On current trends, China’s control of the primary metal segment of the aluminium supply chain is only going to grow this year.

The same script played out during the last crisis, when China’s share of global production jumped from 29% to 39% over the course of 2009.

The intervening decade has brought steadily increasing Chinese exports in the form of semi-manufactured products such as sheet and foil and increasing push-back from the rest of the world.

President Trump’s 10% tariffs on aluminium imports may have grabbed the trade headlines, but arguably more significant to global flows of aluminium has been the proliferation of product-specific anti-dumping complaints.

The list of penal tariffs continues to lengthen.

The European Union last week slapped provisional anti-dumping duties of up 48% on aluminium extrusions from China.

The U.S. Aluminum Association last week filed anti-dumping petitions on imports of foil from five countries in the latest sign that Chinese exports continue to create a domino effect of displaced products.

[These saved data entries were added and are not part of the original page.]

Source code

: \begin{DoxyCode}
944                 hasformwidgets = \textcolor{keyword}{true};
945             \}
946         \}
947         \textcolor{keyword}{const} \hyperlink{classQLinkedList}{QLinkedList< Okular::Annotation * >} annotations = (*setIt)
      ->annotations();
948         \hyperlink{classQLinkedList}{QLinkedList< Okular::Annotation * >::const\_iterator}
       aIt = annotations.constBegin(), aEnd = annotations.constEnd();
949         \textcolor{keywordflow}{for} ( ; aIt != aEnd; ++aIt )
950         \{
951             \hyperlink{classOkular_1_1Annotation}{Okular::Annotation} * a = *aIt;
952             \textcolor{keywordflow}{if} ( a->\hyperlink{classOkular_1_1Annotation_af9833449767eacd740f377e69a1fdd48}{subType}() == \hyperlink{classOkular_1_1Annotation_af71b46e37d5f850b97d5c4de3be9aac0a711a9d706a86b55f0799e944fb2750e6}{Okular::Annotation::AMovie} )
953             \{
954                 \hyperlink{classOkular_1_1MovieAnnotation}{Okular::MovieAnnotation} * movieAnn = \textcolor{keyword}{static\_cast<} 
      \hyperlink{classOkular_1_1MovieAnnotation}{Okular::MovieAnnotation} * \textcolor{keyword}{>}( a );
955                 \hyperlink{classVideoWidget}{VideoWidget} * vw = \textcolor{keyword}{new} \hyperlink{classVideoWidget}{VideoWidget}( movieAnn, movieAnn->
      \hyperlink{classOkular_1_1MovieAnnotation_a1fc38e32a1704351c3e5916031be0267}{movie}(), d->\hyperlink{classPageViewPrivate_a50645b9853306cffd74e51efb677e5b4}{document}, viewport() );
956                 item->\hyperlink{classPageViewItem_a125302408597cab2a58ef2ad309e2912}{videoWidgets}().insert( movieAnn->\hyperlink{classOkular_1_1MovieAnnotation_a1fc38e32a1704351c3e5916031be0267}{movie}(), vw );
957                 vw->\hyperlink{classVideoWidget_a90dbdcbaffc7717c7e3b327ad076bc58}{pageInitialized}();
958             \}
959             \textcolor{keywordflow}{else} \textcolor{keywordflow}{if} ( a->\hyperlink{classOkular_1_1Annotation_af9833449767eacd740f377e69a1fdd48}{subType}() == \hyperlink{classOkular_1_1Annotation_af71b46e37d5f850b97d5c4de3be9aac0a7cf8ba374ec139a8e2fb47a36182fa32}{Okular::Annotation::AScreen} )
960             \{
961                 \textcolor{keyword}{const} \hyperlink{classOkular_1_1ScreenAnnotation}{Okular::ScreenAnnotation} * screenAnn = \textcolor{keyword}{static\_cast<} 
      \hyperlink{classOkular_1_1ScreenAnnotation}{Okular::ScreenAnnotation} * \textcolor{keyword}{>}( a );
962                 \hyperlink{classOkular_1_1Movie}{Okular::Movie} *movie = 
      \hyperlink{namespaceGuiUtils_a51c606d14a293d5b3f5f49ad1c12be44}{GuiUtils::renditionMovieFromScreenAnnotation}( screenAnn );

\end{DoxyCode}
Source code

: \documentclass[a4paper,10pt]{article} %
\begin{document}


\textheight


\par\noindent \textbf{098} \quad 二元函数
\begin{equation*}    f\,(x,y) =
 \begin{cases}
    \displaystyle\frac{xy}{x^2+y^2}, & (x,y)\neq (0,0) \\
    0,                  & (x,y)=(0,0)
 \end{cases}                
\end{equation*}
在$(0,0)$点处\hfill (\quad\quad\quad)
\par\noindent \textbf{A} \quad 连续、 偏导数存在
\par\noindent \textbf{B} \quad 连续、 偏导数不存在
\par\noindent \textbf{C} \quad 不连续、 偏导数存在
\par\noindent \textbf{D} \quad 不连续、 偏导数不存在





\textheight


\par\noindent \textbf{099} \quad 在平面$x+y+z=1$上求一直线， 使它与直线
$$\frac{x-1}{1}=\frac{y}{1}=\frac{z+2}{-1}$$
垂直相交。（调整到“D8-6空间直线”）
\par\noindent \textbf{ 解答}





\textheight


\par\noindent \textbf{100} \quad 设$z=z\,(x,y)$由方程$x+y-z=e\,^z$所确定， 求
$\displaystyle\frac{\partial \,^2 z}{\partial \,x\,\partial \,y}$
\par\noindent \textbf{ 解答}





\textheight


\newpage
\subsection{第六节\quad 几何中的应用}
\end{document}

Right now, China’s exports of semi-manufactured products are running at a slow pace, down 16% year on year for January-August, thanks to the export-negative arbitrage and low global demand.

But once the arbitrage window closes and imports drop, which most observers think will happen by the end of this year, expect the focus to return to Chinese export penetration of other markets.

By that stage China’s dominance of the global aluminium market seems likely only to have grown further.